◆ STORED DATA:
○ ○ ○ ○

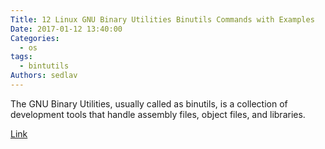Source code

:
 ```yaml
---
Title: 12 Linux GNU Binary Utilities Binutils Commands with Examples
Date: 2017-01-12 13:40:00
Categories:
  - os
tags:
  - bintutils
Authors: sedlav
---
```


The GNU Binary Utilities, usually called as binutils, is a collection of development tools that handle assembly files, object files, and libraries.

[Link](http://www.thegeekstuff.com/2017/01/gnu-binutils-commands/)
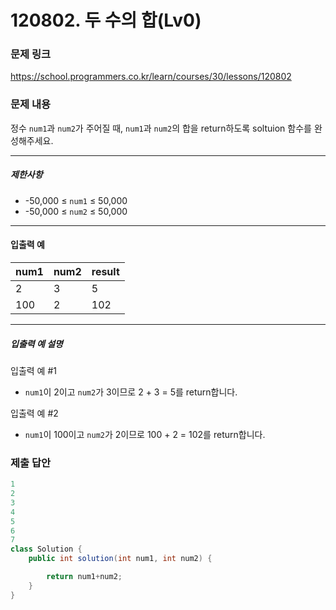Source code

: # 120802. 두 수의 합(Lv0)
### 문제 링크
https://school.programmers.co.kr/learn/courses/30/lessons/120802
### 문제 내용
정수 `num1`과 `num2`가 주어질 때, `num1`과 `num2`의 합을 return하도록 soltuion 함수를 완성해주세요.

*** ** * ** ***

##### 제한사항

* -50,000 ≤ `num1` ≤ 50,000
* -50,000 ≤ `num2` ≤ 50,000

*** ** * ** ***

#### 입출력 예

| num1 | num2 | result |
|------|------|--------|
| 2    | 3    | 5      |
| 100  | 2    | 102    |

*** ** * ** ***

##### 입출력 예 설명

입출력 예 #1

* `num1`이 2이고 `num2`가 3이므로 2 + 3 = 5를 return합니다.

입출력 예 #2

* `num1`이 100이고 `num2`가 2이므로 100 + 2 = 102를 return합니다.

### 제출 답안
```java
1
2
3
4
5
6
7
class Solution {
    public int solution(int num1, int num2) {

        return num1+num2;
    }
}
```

○ ○ ○ ○

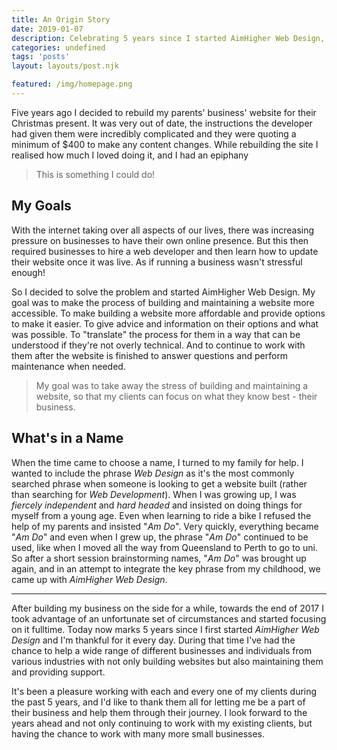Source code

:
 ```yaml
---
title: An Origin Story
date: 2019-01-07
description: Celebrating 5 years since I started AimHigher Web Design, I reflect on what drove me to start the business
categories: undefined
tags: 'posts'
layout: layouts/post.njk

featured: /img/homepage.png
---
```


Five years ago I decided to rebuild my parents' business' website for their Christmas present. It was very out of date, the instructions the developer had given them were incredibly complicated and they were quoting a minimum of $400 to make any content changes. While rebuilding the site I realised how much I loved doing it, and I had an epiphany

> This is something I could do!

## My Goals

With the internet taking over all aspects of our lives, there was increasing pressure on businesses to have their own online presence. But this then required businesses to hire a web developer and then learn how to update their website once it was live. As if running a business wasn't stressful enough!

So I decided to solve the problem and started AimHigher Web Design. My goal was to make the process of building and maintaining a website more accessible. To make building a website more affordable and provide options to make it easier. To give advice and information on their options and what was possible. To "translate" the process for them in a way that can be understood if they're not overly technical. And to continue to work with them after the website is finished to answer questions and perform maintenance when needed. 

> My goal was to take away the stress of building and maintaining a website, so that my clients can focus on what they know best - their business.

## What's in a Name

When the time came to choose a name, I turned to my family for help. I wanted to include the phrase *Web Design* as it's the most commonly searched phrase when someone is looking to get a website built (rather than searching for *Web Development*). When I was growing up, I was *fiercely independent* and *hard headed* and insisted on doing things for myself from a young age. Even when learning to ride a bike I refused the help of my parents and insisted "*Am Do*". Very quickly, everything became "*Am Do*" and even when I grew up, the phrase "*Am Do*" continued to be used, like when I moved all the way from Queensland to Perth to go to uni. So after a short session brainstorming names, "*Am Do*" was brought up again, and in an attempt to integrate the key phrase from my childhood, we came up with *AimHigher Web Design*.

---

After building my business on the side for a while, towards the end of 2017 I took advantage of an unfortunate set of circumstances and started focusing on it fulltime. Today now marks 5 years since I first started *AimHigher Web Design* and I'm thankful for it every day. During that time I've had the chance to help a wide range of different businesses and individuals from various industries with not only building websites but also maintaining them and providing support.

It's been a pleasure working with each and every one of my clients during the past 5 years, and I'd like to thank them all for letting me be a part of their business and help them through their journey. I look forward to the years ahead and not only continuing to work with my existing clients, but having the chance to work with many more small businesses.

○ ○ ○ ○

◆ EXERCISE PROMPT: Whenever a line in the data above contains the word "maintaining", include it in the tally, and report only the final number.

◆ THE COMPLETED TASK: 3